:: Exercise instructions ::
What lines of the data below include the word "results"? Report them by copying each.

(Entries taken from a collection)
———
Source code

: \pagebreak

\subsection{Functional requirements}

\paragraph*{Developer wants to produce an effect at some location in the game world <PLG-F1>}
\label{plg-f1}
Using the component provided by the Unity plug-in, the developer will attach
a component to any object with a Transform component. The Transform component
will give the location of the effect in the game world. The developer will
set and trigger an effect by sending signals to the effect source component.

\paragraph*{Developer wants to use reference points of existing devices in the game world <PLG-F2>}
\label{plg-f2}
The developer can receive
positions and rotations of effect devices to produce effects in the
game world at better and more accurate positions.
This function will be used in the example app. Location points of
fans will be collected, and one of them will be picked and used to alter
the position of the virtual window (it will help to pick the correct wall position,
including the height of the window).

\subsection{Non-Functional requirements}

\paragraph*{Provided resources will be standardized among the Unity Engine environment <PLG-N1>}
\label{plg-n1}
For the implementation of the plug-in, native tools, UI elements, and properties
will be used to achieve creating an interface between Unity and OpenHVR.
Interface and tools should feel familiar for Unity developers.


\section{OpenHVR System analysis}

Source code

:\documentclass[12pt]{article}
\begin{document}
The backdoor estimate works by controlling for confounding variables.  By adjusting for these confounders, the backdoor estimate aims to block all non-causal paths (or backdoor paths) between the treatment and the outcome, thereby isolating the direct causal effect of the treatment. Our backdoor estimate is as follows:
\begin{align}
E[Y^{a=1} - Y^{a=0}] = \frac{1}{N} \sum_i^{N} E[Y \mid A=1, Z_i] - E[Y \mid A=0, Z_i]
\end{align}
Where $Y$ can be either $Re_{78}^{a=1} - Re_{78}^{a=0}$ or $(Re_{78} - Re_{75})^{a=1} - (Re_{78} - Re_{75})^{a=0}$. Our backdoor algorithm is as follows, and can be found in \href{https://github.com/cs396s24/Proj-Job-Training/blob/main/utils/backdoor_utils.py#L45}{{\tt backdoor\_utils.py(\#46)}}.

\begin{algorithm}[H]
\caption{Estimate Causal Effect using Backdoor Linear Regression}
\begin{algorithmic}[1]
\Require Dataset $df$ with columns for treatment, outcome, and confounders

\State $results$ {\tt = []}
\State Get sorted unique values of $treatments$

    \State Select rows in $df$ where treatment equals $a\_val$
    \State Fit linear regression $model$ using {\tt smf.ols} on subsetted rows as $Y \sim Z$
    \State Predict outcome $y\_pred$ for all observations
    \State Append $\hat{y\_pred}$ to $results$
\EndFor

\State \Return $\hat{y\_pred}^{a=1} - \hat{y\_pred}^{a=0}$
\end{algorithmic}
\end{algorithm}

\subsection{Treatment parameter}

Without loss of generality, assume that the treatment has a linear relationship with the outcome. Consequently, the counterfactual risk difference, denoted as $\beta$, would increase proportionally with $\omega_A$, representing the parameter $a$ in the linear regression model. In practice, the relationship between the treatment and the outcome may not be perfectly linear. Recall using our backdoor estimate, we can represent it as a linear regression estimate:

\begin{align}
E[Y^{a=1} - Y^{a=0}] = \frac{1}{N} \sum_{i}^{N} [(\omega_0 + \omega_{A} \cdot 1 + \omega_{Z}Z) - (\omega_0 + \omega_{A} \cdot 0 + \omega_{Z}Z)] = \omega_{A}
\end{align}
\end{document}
———
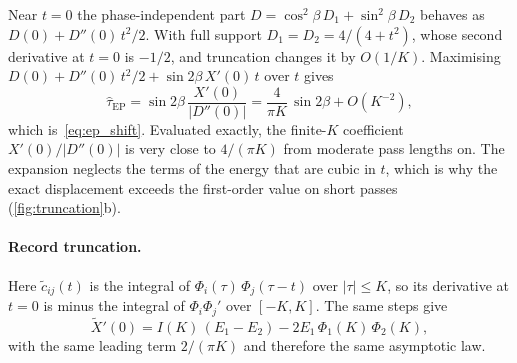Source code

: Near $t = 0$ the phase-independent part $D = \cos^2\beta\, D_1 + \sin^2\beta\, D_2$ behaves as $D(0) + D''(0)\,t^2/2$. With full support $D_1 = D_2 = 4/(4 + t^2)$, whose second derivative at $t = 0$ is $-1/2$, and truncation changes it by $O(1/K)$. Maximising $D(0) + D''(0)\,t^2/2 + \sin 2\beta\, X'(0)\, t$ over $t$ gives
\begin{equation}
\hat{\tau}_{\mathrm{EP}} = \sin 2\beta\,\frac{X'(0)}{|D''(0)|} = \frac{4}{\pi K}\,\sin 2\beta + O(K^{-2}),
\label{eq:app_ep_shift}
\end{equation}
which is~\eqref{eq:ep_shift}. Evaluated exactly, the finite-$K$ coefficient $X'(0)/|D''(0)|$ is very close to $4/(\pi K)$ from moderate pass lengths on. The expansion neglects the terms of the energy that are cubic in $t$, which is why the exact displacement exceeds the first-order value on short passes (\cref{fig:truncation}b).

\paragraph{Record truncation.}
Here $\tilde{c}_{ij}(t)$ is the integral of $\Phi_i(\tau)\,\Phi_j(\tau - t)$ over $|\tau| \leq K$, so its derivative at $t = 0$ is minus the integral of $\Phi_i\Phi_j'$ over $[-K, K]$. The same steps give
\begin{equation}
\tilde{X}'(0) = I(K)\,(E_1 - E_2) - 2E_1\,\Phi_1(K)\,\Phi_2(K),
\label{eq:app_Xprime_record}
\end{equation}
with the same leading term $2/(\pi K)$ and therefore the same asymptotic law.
———
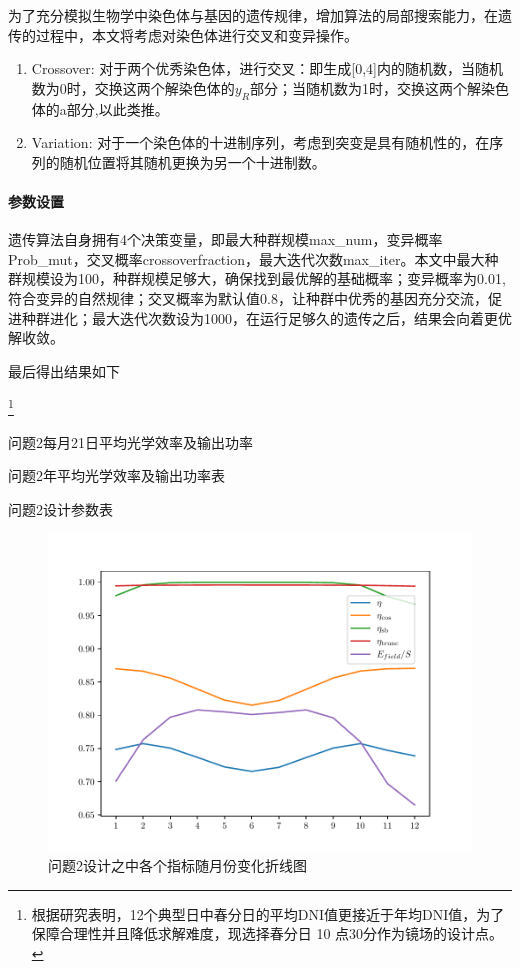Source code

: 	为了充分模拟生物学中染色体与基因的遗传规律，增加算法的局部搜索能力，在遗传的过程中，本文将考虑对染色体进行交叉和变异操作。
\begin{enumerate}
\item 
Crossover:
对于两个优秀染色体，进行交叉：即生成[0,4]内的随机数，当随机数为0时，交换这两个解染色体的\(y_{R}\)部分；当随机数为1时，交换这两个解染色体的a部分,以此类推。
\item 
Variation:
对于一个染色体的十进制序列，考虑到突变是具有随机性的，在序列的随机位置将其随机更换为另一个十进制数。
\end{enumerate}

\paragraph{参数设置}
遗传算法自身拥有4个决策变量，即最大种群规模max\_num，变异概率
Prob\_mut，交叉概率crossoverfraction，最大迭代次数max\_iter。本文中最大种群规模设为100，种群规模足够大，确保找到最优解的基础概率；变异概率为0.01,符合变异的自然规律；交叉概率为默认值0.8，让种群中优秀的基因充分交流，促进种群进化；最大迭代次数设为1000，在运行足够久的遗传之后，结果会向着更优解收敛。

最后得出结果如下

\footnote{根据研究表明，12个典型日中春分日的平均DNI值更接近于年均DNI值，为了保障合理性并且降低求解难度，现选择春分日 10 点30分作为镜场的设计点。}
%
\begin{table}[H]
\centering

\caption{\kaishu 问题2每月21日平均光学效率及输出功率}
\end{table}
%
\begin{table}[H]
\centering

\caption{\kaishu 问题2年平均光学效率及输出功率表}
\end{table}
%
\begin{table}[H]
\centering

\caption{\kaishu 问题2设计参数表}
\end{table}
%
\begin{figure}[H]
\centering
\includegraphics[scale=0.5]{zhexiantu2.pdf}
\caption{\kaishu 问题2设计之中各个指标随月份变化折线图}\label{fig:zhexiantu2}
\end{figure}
———
:: Exercise output ::
\State $results$ {\tt = []}
    \State Append $\hat{y\_pred}$ to $results$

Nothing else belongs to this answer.